Mais avant de passer au « Gratia vobis et pax », voyons durant quelques instants la littérature romaine du siècle précédant la venue de St Paul, en confirmatur de l'essoufflement du monde romain et de son attente implicite de ce message de l'Evangile en lequel il espérait confusément parce que désirant un Dieu personnel, aimant et sanctificateur de l'humanité auprès duquel les hommes de bonne volonté puissent se fixer un jour.
Ainsi Virgile, reprenant le thème en vogue de l'âge dor, désir nostalgique d'un paradis perdu mais retrouvé peut-être un jour par le retour de l'histoire, nous le montre revenu avec la naissance d'un enfant qui recevra une vie divine et pacifiera la misère de la condition humaine. Lactance et St Augustin ont vu dans cet enfant une annonce du Christ, en tous cas, il traduit l'immense nostalgie du monde littéraire et donc de l'âme romaine, de recevoir comme au début de l'humanité la paix pour le monde et l'état d'innocence dans les âmes. Bucoliques (37 a. J.-C.) IV e Eglogue: « Pollion! Voici venu le dernier âge de la cuméenne prédiction; Voici que recommence le grand ordre des siècles (Thèse du retour cyclique qui condamne cet âge d'or à n'être à nouveau que passager) Déjà revient aussi la Vierge,le règne de Saturne. Déjà une nouvelle race descend du haut des cieux. Cet enfant dont la naissance va clore l'âge de fer et ramener l'âge d'or dans le monde entier, protège-le seulement, chaste Lucine! C'est sous ton consulat, Pollion, que commencera ce siècle glorieux et que les grands mots prendront leur cours; sous tes auspices, les dernières traces de notre crime, s'il en reste encore, pour toujours effacés, affranchiront les terres d'une frayeur perpétuelle. Cet enfant aura la vie des dieux.... et il gouvernera l'univers pacifié par les vertus de son père. (A noter que dans son « Enéide », Virgile luttera contre cette notion du temps naturel cyclique: selon une analyse de H. U. von Balthazar) On pourrait trouver des idées semblables au début des Métamorphoses d'Ovide par exemple. Et ne croyons pas que ce désir des philosophes ait été totalement absent du peuple lui-même. Il suffit de savoir pour cela que Virgile écrivit l'Enéide pour essayer de redonner un peu de vie et surtout de conviction à la religion des romains qui croyaient de moins en moins à l'aréopage des dieux et ne devaient pas en attendre souvent la solution aux grandes questions de l'existence.

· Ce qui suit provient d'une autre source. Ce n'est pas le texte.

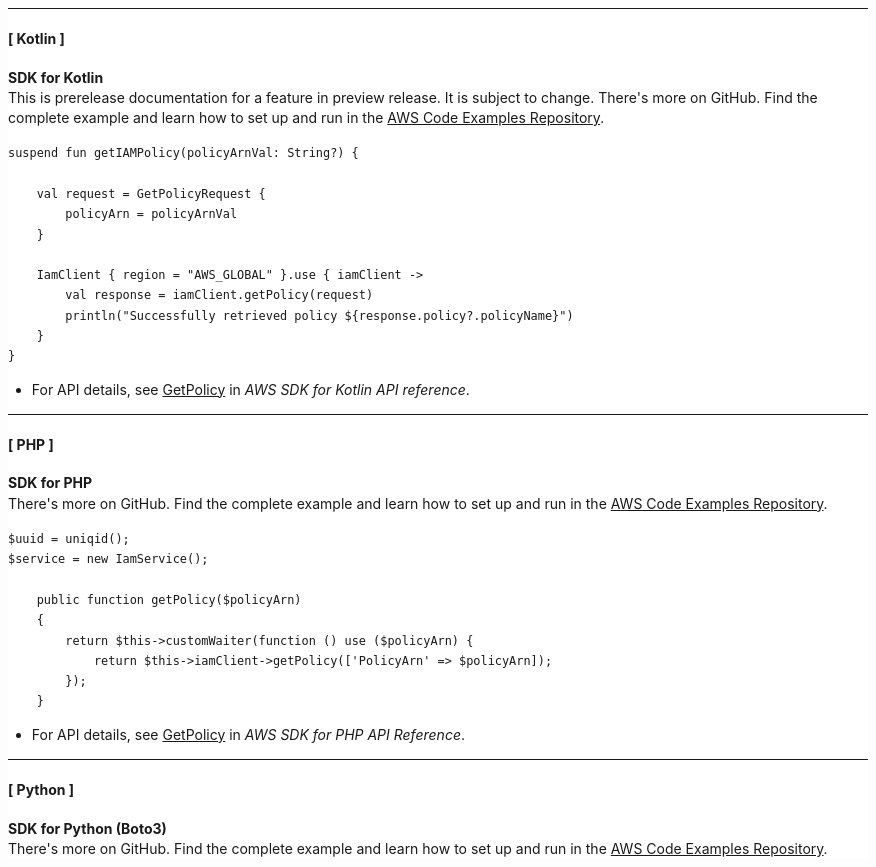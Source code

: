 ------
#### [ Kotlin ]

**SDK for Kotlin**  
This is prerelease documentation for a feature in preview release\. It is subject to change\.
 There's more on GitHub\. Find the complete example and learn how to set up and run in the [AWS Code Examples Repository](https://github.com/awsdocs/aws-doc-sdk-examples/tree/main/kotlin/services/iam#code-examples)\. 
  

```
suspend fun getIAMPolicy(policyArnVal: String?) {

    val request = GetPolicyRequest {
        policyArn = policyArnVal
    }

    IamClient { region = "AWS_GLOBAL" }.use { iamClient ->
        val response = iamClient.getPolicy(request)
        println("Successfully retrieved policy ${response.policy?.policyName}")
    }
}
```
+  For API details, see [GetPolicy](https://github.com/awslabs/aws-sdk-kotlin#generating-api-documentation) in *AWS SDK for Kotlin API reference*\. 

------
#### [ PHP ]

**SDK for PHP**  
 There's more on GitHub\. Find the complete example and learn how to set up and run in the [AWS Code Examples Repository](https://github.com/awsdocs/aws-doc-sdk-examples/tree/main/php/example_code/iam/iam_basics#code-examples)\. 
  

```
$uuid = uniqid();
$service = new IamService();

    public function getPolicy($policyArn)
    {
        return $this->customWaiter(function () use ($policyArn) {
            return $this->iamClient->getPolicy(['PolicyArn' => $policyArn]);
        });
    }
```
+  For API details, see [GetPolicy](https://docs.aws.amazon.com/goto/SdkForPHPV3/iam-2010-05-08/GetPolicy) in *AWS SDK for PHP API Reference*\. 

------
#### [ Python ]

**SDK for Python \(Boto3\)**  
 There's more on GitHub\. Find the complete example and learn how to set up and run in the [AWS Code Examples Repository](https://github.com/awsdocs/aws-doc-sdk-examples/tree/main/python/example_code/iam/iam_basics#code-examples)\. 
  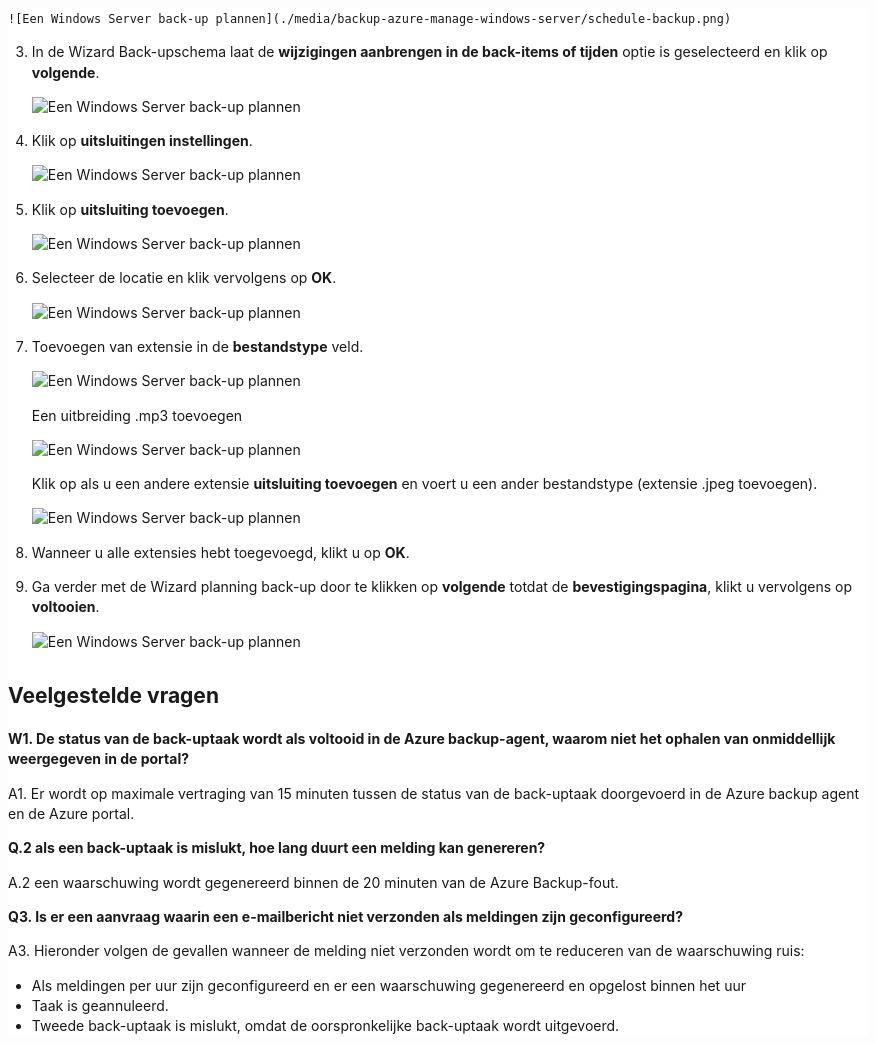     ![Een Windows Server back-up plannen](./media/backup-azure-manage-windows-server/schedule-backup.png)
3. In de Wizard Back-upschema laat de **wijzigingen aanbrengen in de back-items of tijden** optie is geselecteerd en klik op **volgende**.

    ![Een Windows Server back-up plannen](./media/backup-azure-manage-windows-server/modify-or-stop-a-scheduled-backup.png)
4. Klik op **uitsluitingen instellingen**.

    ![Een Windows Server back-up plannen](./media/backup-azure-manage-windows-server/exclusion-settings.png)
5. Klik op **uitsluiting toevoegen**.

    ![Een Windows Server back-up plannen](./media/backup-azure-manage-windows-server/add-exclusion.png)
6. Selecteer de locatie en klik vervolgens op **OK**.

    ![Een Windows Server back-up plannen](./media/backup-azure-manage-windows-server/exclusion-location.png)
7. Toevoegen van extensie in de **bestandstype** veld.

    ![Een Windows Server back-up plannen](./media/backup-azure-manage-windows-server/exclude-file-type.png)

    Een uitbreiding .mp3 toevoegen

    ![Een Windows Server back-up plannen](./media/backup-azure-manage-windows-server/exclude-mp3.png)

    Klik op als u een andere extensie **uitsluiting toevoegen** en voert u een ander bestandstype (extensie .jpeg toevoegen).

    ![Een Windows Server back-up plannen](./media/backup-azure-manage-windows-server/exclude-jpg.png)
8. Wanneer u alle extensies hebt toegevoegd, klikt u op **OK**.
9. Ga verder met de Wizard planning back-up door te klikken op **volgende** totdat de **bevestigingspagina**, klikt u vervolgens op **voltooien**.

    ![Een Windows Server back-up plannen](./media/backup-azure-manage-windows-server/finish-exclusions.png)

## <a name="frequently-asked-questions"></a>Veelgestelde vragen
**W1. De status van de back-uptaak wordt als voltooid in de Azure backup-agent, waarom niet het ophalen van onmiddellijk weergegeven in de portal?**

A1. Er wordt op maximale vertraging van 15 minuten tussen de status van de back-uptaak doorgevoerd in de Azure backup agent en de Azure portal.

**Q.2 als een back-uptaak is mislukt, hoe lang duurt een melding kan genereren?**

A.2 een waarschuwing wordt gegenereerd binnen de 20 minuten van de Azure Backup-fout.

**Q3. Is er een aanvraag waarin een e-mailbericht niet verzonden als meldingen zijn geconfigureerd?**

A3. Hieronder volgen de gevallen wanneer de melding niet verzonden wordt om te reduceren van de waarschuwing ruis:

* Als meldingen per uur zijn geconfigureerd en er een waarschuwing gegenereerd en opgelost binnen het uur
* Taak is geannuleerd.
* Tweede back-uptaak is mislukt, omdat de oorspronkelijke back-uptaak wordt uitgevoerd.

Dans le « Somnium Scipionis », Cicéron amorce les pensées de Pascal sur les espaces infinis de l'univers, évoque la musique céleste des sphères et ouvre sa méditation sur l'immortalité à laquelle il aspire et qu'il appelle de ses voeux, plutôt comme un désir que comme une assurance, tant on le sent écrasé par sa petitesse devant ce qu'il nomme l'infini: L. VI Ch. XXIV « Pénètre-toi que ce n'est pas toi qui es mortel, que c'est ton corps..... De même que l'univers, en partie mortel, est mis en mouvement par un Dieu qui lui, est éternel, de même un corps fragile est mû par une âme impérissable..... » D'ailleurs, Cicéron dit lui-même à un autre endroit, qu'en lisant le Phédon de Platon il est convaincu de l'immortalité de l'âme, mais qu'après l'avoir déposé il en doute de nouveau....

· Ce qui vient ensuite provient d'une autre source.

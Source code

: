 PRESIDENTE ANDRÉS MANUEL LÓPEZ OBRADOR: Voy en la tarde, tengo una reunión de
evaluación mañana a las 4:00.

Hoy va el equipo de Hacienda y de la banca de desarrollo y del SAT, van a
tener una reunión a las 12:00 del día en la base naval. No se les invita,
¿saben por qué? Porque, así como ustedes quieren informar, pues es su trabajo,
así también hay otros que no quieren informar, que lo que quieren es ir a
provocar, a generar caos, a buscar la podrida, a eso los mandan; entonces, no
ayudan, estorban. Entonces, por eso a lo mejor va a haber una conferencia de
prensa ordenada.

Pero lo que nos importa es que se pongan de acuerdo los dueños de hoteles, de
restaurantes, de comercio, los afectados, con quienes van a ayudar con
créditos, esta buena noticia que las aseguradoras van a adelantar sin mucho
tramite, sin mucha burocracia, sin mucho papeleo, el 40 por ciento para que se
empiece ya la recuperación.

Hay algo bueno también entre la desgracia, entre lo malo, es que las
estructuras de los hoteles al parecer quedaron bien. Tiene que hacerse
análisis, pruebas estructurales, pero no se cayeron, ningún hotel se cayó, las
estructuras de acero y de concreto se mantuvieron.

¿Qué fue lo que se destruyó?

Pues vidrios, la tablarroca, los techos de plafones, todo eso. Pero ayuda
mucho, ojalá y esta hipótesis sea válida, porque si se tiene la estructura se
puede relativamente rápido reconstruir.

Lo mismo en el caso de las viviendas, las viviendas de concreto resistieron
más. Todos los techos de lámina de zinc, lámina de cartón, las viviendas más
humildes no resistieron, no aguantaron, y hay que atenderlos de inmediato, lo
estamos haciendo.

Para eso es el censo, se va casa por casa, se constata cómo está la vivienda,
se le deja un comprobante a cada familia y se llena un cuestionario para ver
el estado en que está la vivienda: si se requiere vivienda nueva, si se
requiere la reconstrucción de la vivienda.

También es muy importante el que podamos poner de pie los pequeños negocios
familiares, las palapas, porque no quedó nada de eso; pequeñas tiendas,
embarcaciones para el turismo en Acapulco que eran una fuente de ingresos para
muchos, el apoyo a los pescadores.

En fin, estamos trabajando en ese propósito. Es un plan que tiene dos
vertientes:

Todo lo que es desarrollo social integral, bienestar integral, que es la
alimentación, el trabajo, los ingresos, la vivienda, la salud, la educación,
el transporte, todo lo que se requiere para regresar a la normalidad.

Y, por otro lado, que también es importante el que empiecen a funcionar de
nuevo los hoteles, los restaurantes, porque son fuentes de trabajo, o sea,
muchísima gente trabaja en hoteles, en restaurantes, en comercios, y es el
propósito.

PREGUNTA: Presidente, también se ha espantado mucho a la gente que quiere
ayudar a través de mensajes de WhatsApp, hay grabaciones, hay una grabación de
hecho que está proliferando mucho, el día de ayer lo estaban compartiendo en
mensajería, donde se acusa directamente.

De toutes façons, le ciel est fermé aux hommes qui ne pourront jamais vivre avec les dieux: Horace (Ep. II 13 37-40) nous présente des dieux très peu enclins à accueillir les hommes dans leur royaume tant la chose semble inconcevable.... » Rien pour les mortels de trop haut; le ciel même, nous avons la folie de chercher à l'atteindre, et par notre crime nous empêchons Jupiter de calmer son courroux et ses fonds » En effet, ce qui suit la mort, à supposer qu'il y ait une après-mort, ne peut être chez lui comme chez beaucoup d'autres auteurs latins, qu'un triste exil, une errance éternelle sans terme béatifique qu'on pourrait plus ou moins comparer au scheol des Hébreux. Horace Ep. II 25-28: « Tous, nous sommes poussés vers le même lieu, tous nous avons notre nom agité dans l'urne, d'où tôt ou tard tous nous avons notre nom agité dans l'urne, d'où tôt ou tard il va sortir et nous faire, pour l'éternel exil, prendre place dans la barque.... » Ainsi Lucrèce qui lutte pourtant contre l'immortalité de l'âme, en vient à parler de la mort comme les autres, et chez lui encore elle est un état qui n'est ni la vie ni la mort, mais bien plutôt une sorte de sommeil éternel (De Natura L. III 989-990) Si le païen Lucrèce ne semble pas vouloir s'en émouvoir, comment ne sentirions-nous pas la nostalgique tristesse d'un Cicéron qui nous parle d'elle en ces termes dans ses Catilinaires VI 5: « Les soleils se lèvent et se couchent. Pour nous, quand une fois sera tombée la brève lumière, il n'y aura plus qu'une même longue nuit qu'il nous faudra dormir toujours. »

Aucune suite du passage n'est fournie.